- Assignment -
A word-for-word repeat of all the data is the goal.

- Provided records -
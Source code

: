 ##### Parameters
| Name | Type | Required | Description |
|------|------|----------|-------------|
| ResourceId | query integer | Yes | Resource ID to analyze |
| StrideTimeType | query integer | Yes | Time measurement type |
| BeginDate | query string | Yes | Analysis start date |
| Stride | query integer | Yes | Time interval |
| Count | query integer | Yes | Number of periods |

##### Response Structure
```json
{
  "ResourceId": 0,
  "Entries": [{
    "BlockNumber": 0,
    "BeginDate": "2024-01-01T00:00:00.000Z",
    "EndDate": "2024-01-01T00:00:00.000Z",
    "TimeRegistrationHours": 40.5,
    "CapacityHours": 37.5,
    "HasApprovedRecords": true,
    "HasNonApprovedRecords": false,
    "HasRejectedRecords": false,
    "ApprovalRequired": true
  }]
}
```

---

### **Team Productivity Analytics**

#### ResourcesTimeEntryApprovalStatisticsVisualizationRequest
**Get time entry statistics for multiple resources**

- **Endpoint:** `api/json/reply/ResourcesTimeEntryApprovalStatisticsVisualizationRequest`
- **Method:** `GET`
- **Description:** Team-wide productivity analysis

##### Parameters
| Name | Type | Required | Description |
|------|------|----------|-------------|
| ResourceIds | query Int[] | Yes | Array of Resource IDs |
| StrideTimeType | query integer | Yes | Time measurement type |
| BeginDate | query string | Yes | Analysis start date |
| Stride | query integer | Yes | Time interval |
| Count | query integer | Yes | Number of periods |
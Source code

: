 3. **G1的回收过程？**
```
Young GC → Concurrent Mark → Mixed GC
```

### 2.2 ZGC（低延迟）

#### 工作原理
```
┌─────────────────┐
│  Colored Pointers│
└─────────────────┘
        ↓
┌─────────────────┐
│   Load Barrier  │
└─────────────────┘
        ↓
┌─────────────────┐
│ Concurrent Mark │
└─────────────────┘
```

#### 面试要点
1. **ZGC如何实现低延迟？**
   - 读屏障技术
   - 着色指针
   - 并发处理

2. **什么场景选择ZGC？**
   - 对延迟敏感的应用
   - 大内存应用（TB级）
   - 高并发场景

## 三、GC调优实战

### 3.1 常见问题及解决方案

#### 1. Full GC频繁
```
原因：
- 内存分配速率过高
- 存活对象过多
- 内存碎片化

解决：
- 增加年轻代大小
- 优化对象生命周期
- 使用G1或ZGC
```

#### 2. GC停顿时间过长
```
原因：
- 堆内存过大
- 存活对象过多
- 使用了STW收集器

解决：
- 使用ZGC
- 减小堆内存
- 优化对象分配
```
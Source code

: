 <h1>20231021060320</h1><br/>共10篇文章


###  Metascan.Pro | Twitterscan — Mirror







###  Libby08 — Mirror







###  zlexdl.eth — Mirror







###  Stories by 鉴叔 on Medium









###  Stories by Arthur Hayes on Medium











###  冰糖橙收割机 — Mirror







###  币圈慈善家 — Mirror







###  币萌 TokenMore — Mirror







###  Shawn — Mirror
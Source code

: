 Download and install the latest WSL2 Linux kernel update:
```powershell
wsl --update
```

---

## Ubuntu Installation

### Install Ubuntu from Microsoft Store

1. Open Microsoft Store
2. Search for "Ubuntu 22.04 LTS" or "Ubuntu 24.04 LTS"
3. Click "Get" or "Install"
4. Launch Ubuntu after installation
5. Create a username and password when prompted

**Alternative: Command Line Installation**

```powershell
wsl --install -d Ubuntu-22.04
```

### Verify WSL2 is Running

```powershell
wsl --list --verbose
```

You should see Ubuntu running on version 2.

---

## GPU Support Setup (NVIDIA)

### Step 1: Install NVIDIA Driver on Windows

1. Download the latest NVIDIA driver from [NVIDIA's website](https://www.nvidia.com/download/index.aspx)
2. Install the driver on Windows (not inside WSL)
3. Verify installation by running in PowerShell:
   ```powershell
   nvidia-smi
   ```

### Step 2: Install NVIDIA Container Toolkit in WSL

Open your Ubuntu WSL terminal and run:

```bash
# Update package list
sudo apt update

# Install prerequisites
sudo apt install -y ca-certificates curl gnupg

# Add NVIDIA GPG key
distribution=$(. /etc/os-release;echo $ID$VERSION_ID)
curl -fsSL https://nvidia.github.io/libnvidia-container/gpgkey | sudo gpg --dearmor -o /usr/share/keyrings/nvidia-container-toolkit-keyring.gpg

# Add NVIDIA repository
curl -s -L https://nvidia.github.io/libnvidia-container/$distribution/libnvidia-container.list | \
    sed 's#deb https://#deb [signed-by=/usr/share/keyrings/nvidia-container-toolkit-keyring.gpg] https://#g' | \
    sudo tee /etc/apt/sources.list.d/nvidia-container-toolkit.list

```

- Response -
Source code

: ##### Parameters
| Name | Type | Required | Description |
|------|------|----------|-------------|
| ResourceId | query integer | Yes | Resource ID to analyze |
| StrideTimeType | query integer | Yes | Time measurement type |
| BeginDate | query string | Yes | Analysis start date |
| Stride | query integer | Yes | Time interval |
| Count | query integer | Yes | Number of periods |

##### Response Structure
```json
{
  "ResourceId": 0,
  "Entries": [{
    "BlockNumber": 0,
    "BeginDate": "2024-01-01T00:00:00.000Z",
    "EndDate": "2024-01-01T00:00:00.000Z",
    "TimeRegistrationHours": 40.5,
    "CapacityHours": 37.5,
    "HasApprovedRecords": true,
    "HasNonApprovedRecords": false,
    "HasRejectedRecords": false,
    "ApprovalRequired": true
  }]
}
```

---

### **Team Productivity Analytics**

#### ResourcesTimeEntryApprovalStatisticsVisualizationRequest
**Get time entry statistics for multiple resources**

- **Endpoint:** `api/json/reply/ResourcesTimeEntryApprovalStatisticsVisualizationRequest`
- **Method:** `GET`
- **Description:** Team-wide productivity analysis

##### Parameters
| Name | Type | Required | Description |
|------|------|----------|-------------|
| ResourceIds | query Int[] | Yes | Array of Resource IDs |
| StrideTimeType | query integer | Yes | Time measurement type |
| BeginDate | query string | Yes | Analysis start date |
| Stride | query integer | Yes | Time interval |
| Count | query integer | Yes | Number of periods |
Source code

: 3. **G1的回收过程？**
```
Young GC → Concurrent Mark → Mixed GC
```

### 2.2 ZGC（低延迟）

#### 工作原理
```
┌─────────────────┐
│  Colored Pointers│
└─────────────────┘
        ↓
┌─────────────────┐
│   Load Barrier  │
└─────────────────┘
        ↓
┌─────────────────┐
│ Concurrent Mark │
└─────────────────┘
```

#### 面试要点
1. **ZGC如何实现低延迟？**
   - 读屏障技术
   - 着色指针
   - 并发处理

2. **什么场景选择ZGC？**
   - 对延迟敏感的应用
   - 大内存应用（TB级）
   - 高并发场景

## 三、GC调优实战

### 3.1 常见问题及解决方案

#### 1. Full GC频繁
```
原因：
- 内存分配速率过高
- 存活对象过多
- 内存碎片化

解决：
- 增加年轻代大小
- 优化对象生命周期
- 使用G1或ZGC
```

#### 2. GC停顿时间过长
```
原因：
- 堆内存过大
- 存活对象过多
- 使用了STW收集器

解决：
- 使用ZGC
- 减小堆内存
- 优化对象分配
```
Source code

: <h1>20231021060320</h1><br/>共10篇文章


###  Metascan.Pro | Twitterscan — Mirror







###  Libby08 — Mirror







###  zlexdl.eth — Mirror







###  Stories by 鉴叔 on Medium









###  Stories by Arthur Hayes on Medium











###  冰糖橙收割机 — Mirror







###  币圈慈善家 — Mirror







###  币萌 TokenMore — Mirror







###  Shawn — Mirror
Source code

: Download and install the latest WSL2 Linux kernel update:
```powershell
wsl --update
```

---

## Ubuntu Installation

### Install Ubuntu from Microsoft Store

1. Open Microsoft Store
2. Search for "Ubuntu 22.04 LTS" or "Ubuntu 24.04 LTS"
3. Click "Get" or "Install"
4. Launch Ubuntu after installation
5. Create a username and password when prompted

**Alternative: Command Line Installation**

```powershell
wsl --install -d Ubuntu-22.04
```

### Verify WSL2 is Running

```powershell
wsl --list --verbose
```

You should see Ubuntu running on version 2.

---

## GPU Support Setup (NVIDIA)

### Step 1: Install NVIDIA Driver on Windows

1. Download the latest NVIDIA driver from [NVIDIA's website](https://www.nvidia.com/download/index.aspx)
2. Install the driver on Windows (not inside WSL)
3. Verify installation by running in PowerShell:
   ```powershell
   nvidia-smi
   ```

### Step 2: Install NVIDIA Container Toolkit in WSL

Open your Ubuntu WSL terminal and run:

```bash
# Update package list
sudo apt update

# Install prerequisites
sudo apt install -y ca-certificates curl gnupg

# Add NVIDIA GPG key
distribution=$(. /etc/os-release;echo $ID$VERSION_ID)
curl -fsSL https://nvidia.github.io/libnvidia-container/gpgkey | sudo gpg --dearmor -o /usr/share/keyrings/nvidia-container-toolkit-keyring.gpg

# Add NVIDIA repository
curl -s -L https://nvidia.github.io/libnvidia-container/$distribution/libnvidia-container.list | \
    sed 's#deb https://#deb [signed-by=/usr/share/keyrings/nvidia-container-toolkit-keyring.gpg] https://#g' | \
    sudo tee /etc/apt/sources.list.d/nvidia-container-toolkit.list

```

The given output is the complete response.